Exadata internally generates indexes of data value ranges on Oracle database blocks stored within each Exadata Storage Cell.  These are referred to as Storage Indexes, and allow Exadata to bypass database blocks that don’t contain values specified in the SQL where clause or join criteria.
Storage indexes are often used for secondary index access on the Exadata platform, and often eliminate the need for secondary b-tree indexes.  Oracle recommends that customers create PRIMARY KEY and UNIQUE KEY indexes where required to enforce uniqueness.  Oracle also recommends that customers create Foreign Key Covering Indexes because those will represent the most likely access paths.  However, beyond those simple indexing rules of thumb, Exadata typically will not require additional indexes.
It’s also important to note that PARTITIONS also represent what is essentially a coarse-grained index, and SUB-PARTITONS serve essentially the same function as well.  Beyond basic indexing and data partitioning, Exadata’s Storage Index feature generally provides all that is needed for final data indexing to deliver needed performance.

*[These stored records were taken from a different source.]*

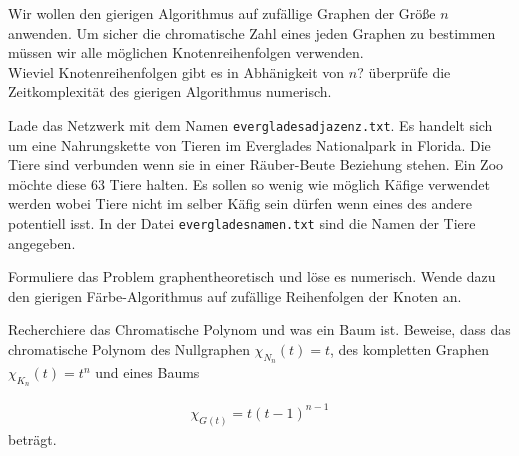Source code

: 		
		\subexercise[%
  topic=Zeitkomplexit\"at des gierigen F\"arbe-Algorithmus,
    ]

Wir wollen den gierigen Algorithmus auf zuf\"allige Graphen der Gr\"o\ss e $n$ anwenden. Um sicher die chromatische Zahl eines jeden Graphen zu bestimmen m\"ussen wir alle m\"oglichen Knotenreihenfolgen verwenden.\\
Wieviel Knotenreihenfolgen gibt es in Abh\"anigkeit von $n$? \"uberpr\"ufe die Zeitkomplexit\"at des gierigen Algorithmus numerisch.
		
\exercise[%
  topic=K\"afighaltung von Tieren,
    ]

Lade das Netzwerk mit dem Namen {\tt everglades\textunderscore adjazenz.txt}. Es handelt sich um eine Nahrungskette von Tieren im Everglades Nationalpark in Florida. Die Tiere sind verbunden wenn sie in einer R\"auber-Beute Beziehung stehen. Ein Zoo m\"ochte diese $63$ Tiere halten. Es sollen so wenig wie m\"oglich K\"afige verwendet werden wobei Tiere nicht im selber K\"afig sein d\"urfen wenn eines des andere potentiell isst. In der Datei {\tt everglades\textunderscore namen.txt} sind die Namen der Tiere angegeben.


Formuliere das Problem graphentheoretisch und l\"ose es numerisch. Wende dazu den gierigen F\"arbe-Algorithmus auf zuf\"allige Reihenfolgen der Knoten an. 

\exercise[%
  topic=Chromatisches Polynom,
    ]

Recherchiere das Chromatische Polynom und was ein Baum ist. Beweise, dass das chromatische Polynom des Nullgraphen $\chi_{N_n}(t) =t$, des kompletten Graphen $\chi_{K_n}(t) =t^n$ und eines Baums 

\begin{align}
\chi_{G(t)} = t(t-1)^{n-1}
\end{align}
betr\"agt.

High Bandwidth, Low Latency Storage Network

Exadata has an internal storage network that provides both high bandwidth and low latency.  This storage network is currently based on Infiniband, but the specific physical technology used inside of Exadata isn’t nearly as important as what it delivers.  The storage network of Exadata is the “blackplane” of the system, and is isolated from the customer’s data center network(s).  Customers should retain this isolation to make future upgrades of Exadata easier without disrupting the large data center network, and without requiring upgrades to the data center network.  Put another way, customers should avoid extending the Infiniband network of Exadata unless absolutely necessary.
The current Infiniband network inside of Exadata is Quad Data Rate (QDR), or 40 Gigabits per second, and is bi-directional for overall 80 Gbps.  Bandwidth to and from storage is critical for database operations that involve large data movements, such as data loading (usually for Data Warehouse) and large data extracts from the database (ETL outbound to other systems).  Notice that I didn’t highlight “table scans” in this case, because Exadata uses SQL Offloading as discussed in the previous section.
While I/O bandwidth to/from storage is certainly important for certain database operations, I/O latency is also critical for many other operations.  Single block or single row lookups are examples of cases where I/O latency can be critical.  Even more critical is I/O latency for REDO LOG operations.  Redo log writes are especially sensitive to I/O latency, and even more sensitive when transaction COMMIT is involved.  The DBMS must externalize COMMIT markers to storage before transactions can proceed, so low latency is critical on these types of writes.
Oracle has been a big contributor to the advancement of Infiniband, and Oracle will continue to advance networking technology in the industry.  One example of this is the advent of RDMA (Remote Direct Memory Access), which highly benefits Exadata in terms of I/O latency.
Screen Shot 2018-02-09 at 12.41.19 PM
High bandwidth, low latency access to storage is critical to Oracle database performance, and Exadata delivers these capabilities better than any other platform.  The integration of hardware and software in Exadata are what make this possible.  The following white paper provides an in-depth look at this topic.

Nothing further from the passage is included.